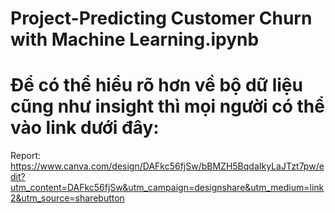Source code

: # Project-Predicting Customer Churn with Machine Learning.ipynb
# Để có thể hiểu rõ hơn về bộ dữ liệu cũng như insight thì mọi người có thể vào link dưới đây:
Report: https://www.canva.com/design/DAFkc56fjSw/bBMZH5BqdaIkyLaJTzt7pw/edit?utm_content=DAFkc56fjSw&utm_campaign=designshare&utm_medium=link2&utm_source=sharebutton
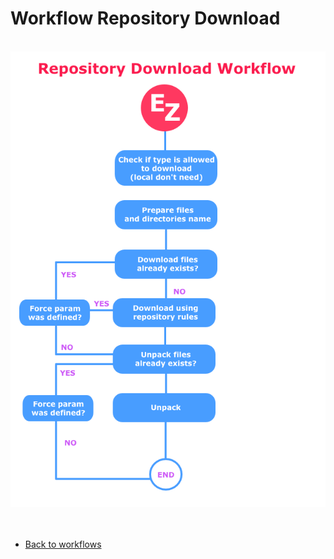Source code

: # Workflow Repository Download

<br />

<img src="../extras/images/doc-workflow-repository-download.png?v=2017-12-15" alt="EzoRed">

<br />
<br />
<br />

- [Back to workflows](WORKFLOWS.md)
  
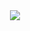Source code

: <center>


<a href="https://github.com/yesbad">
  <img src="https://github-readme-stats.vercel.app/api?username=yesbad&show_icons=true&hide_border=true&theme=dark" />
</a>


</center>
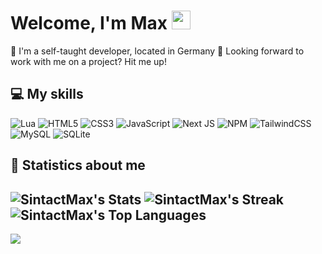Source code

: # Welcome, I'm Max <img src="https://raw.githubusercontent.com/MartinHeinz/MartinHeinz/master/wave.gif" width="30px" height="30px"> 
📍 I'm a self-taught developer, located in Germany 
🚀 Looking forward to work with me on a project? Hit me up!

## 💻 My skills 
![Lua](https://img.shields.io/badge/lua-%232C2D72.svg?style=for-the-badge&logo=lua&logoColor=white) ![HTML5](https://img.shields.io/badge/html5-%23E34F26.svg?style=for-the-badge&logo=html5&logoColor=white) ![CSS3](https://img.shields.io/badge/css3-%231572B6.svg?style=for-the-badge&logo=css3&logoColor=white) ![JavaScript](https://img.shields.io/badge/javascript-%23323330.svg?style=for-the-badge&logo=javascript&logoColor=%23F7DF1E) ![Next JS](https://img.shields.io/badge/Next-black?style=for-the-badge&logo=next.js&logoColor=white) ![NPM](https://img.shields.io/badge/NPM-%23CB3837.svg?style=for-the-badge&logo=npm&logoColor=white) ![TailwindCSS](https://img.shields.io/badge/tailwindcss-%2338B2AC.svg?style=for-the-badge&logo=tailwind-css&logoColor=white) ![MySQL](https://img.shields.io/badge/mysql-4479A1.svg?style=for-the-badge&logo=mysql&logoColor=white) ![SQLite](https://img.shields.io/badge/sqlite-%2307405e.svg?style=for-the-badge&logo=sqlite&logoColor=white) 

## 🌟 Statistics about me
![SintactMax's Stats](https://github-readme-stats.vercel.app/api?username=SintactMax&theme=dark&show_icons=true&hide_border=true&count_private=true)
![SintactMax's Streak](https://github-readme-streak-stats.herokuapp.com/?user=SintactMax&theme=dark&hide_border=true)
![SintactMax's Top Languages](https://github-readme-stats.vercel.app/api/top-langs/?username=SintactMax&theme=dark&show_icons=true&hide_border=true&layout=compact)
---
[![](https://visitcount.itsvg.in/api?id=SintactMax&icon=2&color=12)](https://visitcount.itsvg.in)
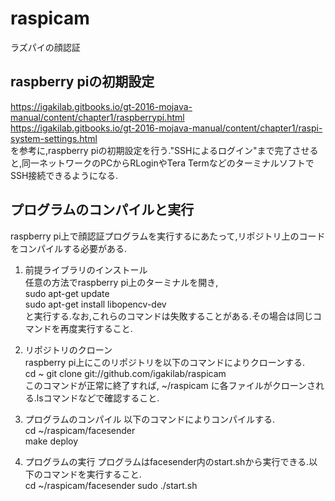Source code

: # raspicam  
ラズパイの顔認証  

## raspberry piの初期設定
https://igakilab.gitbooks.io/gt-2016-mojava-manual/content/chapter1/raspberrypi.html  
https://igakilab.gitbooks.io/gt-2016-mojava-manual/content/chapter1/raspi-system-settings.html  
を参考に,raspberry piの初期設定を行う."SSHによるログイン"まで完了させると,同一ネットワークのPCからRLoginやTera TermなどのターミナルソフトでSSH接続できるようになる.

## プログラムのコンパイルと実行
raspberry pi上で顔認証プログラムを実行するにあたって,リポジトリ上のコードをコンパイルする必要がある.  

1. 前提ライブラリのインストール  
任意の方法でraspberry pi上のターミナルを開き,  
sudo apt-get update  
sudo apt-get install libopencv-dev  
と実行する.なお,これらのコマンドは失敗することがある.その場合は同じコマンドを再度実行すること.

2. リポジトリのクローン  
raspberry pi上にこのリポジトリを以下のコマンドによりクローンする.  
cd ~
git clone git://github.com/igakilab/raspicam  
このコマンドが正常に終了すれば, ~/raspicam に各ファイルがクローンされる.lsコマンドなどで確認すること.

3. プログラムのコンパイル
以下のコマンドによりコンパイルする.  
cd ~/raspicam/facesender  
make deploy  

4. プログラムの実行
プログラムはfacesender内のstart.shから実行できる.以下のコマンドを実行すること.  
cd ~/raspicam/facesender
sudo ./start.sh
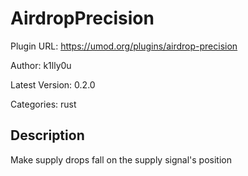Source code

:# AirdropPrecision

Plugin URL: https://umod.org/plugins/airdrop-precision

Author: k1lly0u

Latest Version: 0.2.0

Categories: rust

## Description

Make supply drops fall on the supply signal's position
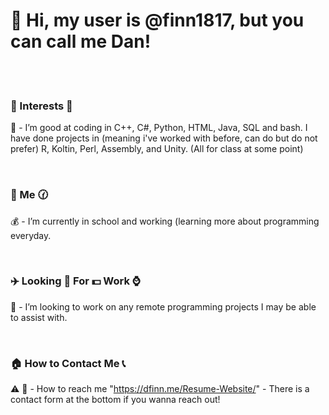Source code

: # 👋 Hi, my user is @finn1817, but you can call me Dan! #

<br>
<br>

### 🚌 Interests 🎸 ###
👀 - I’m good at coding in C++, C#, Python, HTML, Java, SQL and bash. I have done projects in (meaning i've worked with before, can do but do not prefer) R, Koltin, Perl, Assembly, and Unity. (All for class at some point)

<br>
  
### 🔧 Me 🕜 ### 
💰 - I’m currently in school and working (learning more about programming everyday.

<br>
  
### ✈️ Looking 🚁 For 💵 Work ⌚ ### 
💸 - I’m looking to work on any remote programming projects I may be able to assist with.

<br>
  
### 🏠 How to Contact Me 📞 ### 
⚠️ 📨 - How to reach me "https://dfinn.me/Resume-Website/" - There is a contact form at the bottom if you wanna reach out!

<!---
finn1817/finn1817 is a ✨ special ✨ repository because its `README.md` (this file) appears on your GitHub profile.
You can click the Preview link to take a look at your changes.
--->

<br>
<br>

==

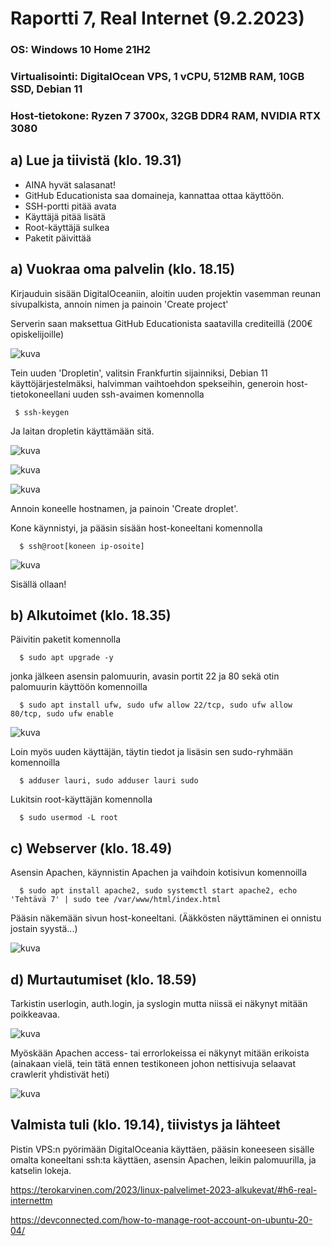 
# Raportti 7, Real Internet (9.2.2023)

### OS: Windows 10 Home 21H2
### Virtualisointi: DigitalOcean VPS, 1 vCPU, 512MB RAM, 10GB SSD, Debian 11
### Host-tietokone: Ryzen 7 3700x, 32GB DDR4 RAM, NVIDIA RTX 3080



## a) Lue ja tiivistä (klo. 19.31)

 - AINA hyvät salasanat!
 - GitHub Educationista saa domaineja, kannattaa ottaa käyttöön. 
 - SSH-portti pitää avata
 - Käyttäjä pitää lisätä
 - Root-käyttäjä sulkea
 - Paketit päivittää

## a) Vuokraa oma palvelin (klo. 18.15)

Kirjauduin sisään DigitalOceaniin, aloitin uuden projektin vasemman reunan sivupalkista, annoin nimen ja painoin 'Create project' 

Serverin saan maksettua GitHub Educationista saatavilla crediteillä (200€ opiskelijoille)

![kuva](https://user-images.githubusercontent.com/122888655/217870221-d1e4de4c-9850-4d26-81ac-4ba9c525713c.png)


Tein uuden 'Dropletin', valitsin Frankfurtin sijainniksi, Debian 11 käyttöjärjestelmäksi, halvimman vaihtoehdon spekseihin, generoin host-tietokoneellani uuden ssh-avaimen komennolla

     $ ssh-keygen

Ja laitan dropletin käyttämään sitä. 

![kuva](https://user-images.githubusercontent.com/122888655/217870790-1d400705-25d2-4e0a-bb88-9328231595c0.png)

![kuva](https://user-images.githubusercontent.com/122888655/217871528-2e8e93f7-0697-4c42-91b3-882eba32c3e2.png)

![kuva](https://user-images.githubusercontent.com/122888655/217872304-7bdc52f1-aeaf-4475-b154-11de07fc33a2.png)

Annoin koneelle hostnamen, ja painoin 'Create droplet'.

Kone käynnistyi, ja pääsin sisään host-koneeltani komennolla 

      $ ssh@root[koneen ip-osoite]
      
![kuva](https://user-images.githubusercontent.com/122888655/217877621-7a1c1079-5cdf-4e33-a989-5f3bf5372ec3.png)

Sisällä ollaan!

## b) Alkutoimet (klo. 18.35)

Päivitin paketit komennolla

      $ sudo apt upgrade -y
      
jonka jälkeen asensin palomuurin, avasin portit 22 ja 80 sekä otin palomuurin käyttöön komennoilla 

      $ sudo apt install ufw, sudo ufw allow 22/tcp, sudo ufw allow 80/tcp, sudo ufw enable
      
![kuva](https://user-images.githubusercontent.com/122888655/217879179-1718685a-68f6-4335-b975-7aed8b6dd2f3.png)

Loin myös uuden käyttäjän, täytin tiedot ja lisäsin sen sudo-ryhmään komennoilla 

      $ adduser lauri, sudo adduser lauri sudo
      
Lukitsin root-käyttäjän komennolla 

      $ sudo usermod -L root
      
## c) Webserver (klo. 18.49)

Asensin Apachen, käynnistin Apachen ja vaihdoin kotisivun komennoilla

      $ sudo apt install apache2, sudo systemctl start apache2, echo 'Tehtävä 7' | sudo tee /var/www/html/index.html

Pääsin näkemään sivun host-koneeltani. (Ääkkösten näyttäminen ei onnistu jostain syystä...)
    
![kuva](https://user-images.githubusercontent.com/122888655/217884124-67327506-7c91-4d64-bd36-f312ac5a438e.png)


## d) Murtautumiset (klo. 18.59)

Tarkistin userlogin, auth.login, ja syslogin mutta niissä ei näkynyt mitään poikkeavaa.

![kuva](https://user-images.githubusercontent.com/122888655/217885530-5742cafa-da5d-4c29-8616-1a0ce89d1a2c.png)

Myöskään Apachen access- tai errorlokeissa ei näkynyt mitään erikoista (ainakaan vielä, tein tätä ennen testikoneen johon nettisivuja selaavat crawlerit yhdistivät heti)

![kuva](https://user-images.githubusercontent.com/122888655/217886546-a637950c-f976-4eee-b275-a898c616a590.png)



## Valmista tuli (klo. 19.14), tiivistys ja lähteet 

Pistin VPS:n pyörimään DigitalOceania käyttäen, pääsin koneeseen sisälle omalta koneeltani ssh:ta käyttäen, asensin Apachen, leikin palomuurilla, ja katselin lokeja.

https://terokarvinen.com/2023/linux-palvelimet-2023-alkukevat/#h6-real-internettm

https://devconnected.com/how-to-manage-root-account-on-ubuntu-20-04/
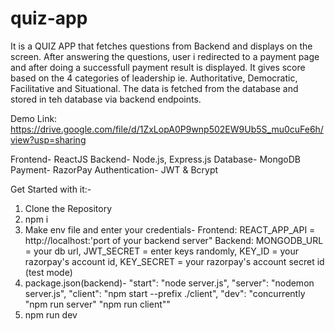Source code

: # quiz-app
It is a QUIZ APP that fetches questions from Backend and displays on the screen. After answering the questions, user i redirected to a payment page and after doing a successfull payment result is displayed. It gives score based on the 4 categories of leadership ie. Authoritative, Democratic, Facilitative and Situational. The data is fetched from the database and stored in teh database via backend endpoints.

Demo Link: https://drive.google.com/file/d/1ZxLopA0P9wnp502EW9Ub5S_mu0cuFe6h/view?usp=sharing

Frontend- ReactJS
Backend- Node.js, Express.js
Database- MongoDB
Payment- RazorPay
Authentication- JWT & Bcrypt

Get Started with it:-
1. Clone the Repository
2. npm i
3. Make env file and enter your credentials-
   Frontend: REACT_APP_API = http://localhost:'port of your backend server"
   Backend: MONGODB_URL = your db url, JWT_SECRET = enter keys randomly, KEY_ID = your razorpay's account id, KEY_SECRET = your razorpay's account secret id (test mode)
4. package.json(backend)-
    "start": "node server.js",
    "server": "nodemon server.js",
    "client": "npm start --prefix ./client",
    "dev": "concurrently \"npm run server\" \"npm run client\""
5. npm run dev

Task instructions:
Scan the records for the word "igakilab" and copy every line where it is found.

Response box:
https://igakilab.gitbooks.io/gt-2016-mojava-manual/content/chapter1/raspberrypi.html  
https://igakilab.gitbooks.io/gt-2016-mojava-manual/content/chapter1/raspi-system-settings.html  
git clone git://github.com/igakilab/raspicam  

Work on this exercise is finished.